Task goal: From the first line through the line containing "Para o segundo, decompõe-se", transcribe the records exactly and include no other lines.
** Opening Task data block **
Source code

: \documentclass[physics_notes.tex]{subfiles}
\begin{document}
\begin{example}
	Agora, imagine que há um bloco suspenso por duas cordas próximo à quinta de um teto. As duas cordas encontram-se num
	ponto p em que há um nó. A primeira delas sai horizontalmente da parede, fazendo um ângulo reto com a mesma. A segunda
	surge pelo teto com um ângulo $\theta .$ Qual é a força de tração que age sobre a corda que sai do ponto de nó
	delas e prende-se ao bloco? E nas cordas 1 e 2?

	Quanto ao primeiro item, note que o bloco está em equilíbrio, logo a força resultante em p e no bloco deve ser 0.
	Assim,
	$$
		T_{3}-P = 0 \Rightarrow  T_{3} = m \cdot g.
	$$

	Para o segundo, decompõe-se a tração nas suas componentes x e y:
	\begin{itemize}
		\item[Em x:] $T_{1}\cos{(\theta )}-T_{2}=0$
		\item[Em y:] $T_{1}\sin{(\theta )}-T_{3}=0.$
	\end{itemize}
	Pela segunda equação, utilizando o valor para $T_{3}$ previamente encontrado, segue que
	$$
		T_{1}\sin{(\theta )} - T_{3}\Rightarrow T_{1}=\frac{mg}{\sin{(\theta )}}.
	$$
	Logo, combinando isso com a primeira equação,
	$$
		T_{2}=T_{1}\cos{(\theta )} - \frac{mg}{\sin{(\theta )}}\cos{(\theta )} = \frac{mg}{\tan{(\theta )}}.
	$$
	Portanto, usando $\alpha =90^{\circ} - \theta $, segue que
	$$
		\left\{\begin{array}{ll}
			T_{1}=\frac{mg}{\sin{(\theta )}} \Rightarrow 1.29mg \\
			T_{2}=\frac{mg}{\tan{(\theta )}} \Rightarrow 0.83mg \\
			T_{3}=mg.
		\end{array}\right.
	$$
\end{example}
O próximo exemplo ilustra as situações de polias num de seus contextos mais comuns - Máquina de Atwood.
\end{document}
** Closing Task data block **
Answer for this exercise:
Source code

: \documentclass[physics_notes.tex]{subfiles}
\begin{document}
\begin{example}
	Agora, imagine que há um bloco suspenso por duas cordas próximo à quinta de um teto. As duas cordas encontram-se num
	ponto p em que há um nó. A primeira delas sai horizontalmente da parede, fazendo um ângulo reto com a mesma. A segunda
	surge pelo teto com um ângulo $\theta .$ Qual é a força de tração que age sobre a corda que sai do ponto de nó
	delas e prende-se ao bloco? E nas cordas 1 e 2?

	Quanto ao primeiro item, note que o bloco está em equilíbrio, logo a força resultante em p e no bloco deve ser 0.
	Assim,
	$$
		T_{3}-P = 0 \Rightarrow  T_{3} = m \cdot g.
	$$

	Para o segundo, decompõe-se a tração nas suas componentes x e y:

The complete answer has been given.